From pre-kindergarten or kindergarten, mothers are anxiously shopping around, looking for the right private academy, or “hogwan,” in which to enroll their child, as the one way to accomplish this dream. Always in the forefront of a Korean mother’s thinking is this single, all-important goal of education: obtaining a well-paying job. Studying the liberal arts, pursuing “knowledge for its own sake,” studying philosophy, for example, motivate few in Korea. Education must be practical—and most students pursue their undergraduate studies in areas like law, medicine, pharmacy, business, engineering, education, and the like. In the five years spent here, I have met only two students who love to learn for its own sake, but both will pursue practical educational paths; one will study to be a scientist, the other a diplomat.

To an extent we Americans cannot understand, a Korean child’s life is measured less by birthdays or participation in sports or some other extra-curricular activity, as in the U.S., than in moving from this test to that test, of being immersed in this or that private school or academy, often until 8, 9, or 10 at night, every night.

I’ve seen hundreds of students attending one or more academies, after school or in the evening and even on the weekends. Indeed, it is common for many, more well-to-do Koreans, to attend several different academies; and not a few attend as many as six different after-school academies, studying not only academic subjects like Korean, English, Chinese, social studies, science, and math, but also non-academic ones such as Tae Kwon Do, art, and music (piano, violin, etc.).

What is unimaginable in American society is the degree of self-sacrifice Korean parents, especially poor parents, make so that their child can attend at least one academy. Because most public schools are perceived by Korean society to be inadequate to prepare students for the years of critical testing which will determine their entire future, private, after-school academies are seen to be the best way to educate their children—i.e., to pass the all-important exams required to go to a top-tier high school, then be accepted by a prestigious university, and go on to land a well-paying job: the fruit of one’s dedicated labors and the decade-long sacrifices made by the student’s parents and family

 Due to the extreme emphasis on test-taking, many Koreans develop such a proficiency in taking tests that they are almost “pros” at it—and their scores often show it. We Americans would not fare well in competition with a veteran 12-year-old test-taker, much less a “pro” of 18 years of age! This is one reason why Koreans do well on international tests and we Americans do not. To watch a 12 year-old attack an exam with equal amounts of calm, self-confidence, and nonchalance is impressive indeed. Tellingly, there are few sweaty palms, palpitations of the heart, or shallow breathing—the by-product of weekly tests, at school or at academies, for years and years.
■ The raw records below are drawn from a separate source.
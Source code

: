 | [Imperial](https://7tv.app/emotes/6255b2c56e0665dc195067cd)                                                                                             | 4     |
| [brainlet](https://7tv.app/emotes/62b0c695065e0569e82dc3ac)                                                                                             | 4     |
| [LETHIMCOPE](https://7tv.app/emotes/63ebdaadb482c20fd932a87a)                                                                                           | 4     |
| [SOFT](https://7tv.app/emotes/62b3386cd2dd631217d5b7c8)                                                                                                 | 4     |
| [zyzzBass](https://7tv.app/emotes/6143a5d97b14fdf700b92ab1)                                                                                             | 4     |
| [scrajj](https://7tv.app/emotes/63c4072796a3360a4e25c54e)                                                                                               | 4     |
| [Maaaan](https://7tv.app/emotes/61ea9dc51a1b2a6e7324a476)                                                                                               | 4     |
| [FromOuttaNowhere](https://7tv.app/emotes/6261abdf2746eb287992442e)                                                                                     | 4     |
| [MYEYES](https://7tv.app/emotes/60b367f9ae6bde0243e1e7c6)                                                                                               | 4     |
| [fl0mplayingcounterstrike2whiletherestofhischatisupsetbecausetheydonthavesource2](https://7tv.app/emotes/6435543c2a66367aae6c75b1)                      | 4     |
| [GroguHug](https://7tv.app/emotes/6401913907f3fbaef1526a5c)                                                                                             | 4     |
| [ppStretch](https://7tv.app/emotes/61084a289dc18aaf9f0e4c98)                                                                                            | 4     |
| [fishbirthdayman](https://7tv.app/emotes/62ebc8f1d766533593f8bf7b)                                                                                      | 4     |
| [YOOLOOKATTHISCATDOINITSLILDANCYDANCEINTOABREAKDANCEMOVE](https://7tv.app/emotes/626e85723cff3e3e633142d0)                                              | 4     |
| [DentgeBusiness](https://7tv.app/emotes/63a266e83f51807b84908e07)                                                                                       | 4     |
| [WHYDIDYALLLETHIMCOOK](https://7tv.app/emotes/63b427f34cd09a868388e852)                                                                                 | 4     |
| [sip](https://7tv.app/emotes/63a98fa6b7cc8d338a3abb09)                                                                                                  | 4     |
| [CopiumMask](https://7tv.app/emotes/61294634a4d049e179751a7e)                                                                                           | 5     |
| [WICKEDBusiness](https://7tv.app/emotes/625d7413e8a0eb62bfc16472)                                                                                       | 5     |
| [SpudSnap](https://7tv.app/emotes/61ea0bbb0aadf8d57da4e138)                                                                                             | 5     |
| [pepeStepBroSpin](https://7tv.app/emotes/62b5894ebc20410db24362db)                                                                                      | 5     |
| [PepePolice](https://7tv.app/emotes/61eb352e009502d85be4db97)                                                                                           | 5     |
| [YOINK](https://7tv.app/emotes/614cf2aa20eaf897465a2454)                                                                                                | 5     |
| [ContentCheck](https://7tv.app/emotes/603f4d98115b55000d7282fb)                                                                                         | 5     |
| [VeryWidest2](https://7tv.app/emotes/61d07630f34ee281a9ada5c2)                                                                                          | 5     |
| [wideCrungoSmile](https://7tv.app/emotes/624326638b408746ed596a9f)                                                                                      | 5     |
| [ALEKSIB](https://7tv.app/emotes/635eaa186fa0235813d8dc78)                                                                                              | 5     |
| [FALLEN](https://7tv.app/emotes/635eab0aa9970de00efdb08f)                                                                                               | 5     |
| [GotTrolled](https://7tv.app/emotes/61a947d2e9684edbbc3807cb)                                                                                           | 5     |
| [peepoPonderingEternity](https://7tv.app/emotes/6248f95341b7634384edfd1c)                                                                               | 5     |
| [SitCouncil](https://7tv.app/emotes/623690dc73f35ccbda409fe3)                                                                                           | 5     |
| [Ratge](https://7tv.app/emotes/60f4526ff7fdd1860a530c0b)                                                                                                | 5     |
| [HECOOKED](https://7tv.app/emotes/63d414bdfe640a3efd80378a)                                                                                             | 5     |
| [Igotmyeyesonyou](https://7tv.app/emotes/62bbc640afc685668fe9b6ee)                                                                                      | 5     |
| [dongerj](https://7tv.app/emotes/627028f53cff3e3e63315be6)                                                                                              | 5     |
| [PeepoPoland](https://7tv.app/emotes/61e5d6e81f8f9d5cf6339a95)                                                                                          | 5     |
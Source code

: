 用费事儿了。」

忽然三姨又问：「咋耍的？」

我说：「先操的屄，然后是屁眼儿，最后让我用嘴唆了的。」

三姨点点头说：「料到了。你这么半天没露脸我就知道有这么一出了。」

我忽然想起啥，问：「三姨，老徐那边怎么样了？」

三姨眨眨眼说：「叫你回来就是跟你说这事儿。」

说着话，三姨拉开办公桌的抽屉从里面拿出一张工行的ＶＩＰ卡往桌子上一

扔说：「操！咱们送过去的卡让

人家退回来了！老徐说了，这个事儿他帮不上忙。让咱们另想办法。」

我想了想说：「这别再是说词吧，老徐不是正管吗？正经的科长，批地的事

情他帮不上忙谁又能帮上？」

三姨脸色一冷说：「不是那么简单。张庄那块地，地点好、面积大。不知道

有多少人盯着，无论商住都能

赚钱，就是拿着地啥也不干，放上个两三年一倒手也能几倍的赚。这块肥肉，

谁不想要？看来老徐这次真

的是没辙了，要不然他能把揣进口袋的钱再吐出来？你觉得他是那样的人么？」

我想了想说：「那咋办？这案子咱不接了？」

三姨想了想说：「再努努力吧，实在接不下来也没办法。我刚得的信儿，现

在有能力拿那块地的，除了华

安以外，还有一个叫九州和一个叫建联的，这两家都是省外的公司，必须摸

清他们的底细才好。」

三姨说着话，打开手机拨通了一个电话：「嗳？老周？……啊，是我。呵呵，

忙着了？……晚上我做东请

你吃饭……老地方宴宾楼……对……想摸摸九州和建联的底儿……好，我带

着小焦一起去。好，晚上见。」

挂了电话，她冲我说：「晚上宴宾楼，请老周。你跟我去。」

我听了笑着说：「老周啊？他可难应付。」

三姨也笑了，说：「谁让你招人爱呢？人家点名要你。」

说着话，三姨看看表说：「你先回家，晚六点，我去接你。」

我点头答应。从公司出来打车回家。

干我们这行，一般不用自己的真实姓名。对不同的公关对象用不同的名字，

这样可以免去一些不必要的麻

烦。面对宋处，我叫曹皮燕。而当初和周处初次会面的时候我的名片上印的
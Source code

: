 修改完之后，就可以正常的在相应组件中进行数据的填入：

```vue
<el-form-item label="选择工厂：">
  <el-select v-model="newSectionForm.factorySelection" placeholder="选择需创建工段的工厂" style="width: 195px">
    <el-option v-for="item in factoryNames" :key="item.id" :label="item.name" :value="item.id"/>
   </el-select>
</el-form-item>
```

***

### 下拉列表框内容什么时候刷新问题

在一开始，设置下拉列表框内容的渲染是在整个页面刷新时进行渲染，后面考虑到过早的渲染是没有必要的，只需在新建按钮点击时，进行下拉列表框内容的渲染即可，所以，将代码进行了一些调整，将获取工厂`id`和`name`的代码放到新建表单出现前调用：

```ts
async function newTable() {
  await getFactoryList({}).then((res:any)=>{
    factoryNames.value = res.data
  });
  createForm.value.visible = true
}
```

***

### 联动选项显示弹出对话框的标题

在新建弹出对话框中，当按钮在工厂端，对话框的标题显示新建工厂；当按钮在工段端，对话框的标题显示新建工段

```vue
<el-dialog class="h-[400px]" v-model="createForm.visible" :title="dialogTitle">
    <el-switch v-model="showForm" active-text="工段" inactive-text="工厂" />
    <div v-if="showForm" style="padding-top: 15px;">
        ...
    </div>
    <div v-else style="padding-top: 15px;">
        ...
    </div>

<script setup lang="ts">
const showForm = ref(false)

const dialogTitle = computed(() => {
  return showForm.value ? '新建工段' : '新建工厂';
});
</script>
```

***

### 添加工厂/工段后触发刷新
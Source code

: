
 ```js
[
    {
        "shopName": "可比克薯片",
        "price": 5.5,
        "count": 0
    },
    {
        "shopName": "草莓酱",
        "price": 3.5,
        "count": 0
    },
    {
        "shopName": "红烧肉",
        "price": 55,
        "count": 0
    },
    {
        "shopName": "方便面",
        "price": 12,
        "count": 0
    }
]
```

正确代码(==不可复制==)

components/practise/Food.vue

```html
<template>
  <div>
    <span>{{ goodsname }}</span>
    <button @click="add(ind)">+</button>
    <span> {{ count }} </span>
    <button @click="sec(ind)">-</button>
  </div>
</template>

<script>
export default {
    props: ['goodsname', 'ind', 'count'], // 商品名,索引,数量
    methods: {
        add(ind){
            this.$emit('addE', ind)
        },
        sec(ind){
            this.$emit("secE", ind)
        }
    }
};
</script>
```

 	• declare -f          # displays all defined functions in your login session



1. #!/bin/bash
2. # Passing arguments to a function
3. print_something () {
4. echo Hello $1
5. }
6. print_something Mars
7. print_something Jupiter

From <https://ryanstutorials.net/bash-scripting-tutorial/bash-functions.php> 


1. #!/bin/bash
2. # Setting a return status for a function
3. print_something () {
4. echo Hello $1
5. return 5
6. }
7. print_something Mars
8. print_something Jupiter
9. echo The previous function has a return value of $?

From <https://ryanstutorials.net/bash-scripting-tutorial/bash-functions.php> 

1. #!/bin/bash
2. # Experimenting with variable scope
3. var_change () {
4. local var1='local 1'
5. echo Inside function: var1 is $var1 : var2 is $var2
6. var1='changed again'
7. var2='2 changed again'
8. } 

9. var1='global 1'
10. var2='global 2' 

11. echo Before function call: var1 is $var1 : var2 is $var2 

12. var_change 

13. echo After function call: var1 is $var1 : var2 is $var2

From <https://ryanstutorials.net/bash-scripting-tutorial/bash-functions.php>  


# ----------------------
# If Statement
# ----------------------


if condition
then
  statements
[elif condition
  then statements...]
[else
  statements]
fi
But a serious consequence of such stressful living since kindergarten, viz., the pressure to be a top student, is that after college most people stop reading. I know dozens of people and not one cares to learn new things, English excepted (though this, too, is a practical subject). They are simply burned-out. The joy that should have accompanied their learning, didn’t—only stress did. If they do anything, they might dabble at art or take up music, though few even do this. But EVERYONE here watches TV, which offers some of the most clownish, inane, or absurd programs on record—a tribute to a society that can’t think.

What you have pervading Korean society and culture, then, is an empty head and distracted heart; consequently, thinking is something only a few here can manage. And for a young, developing country, that is dangerous indeed.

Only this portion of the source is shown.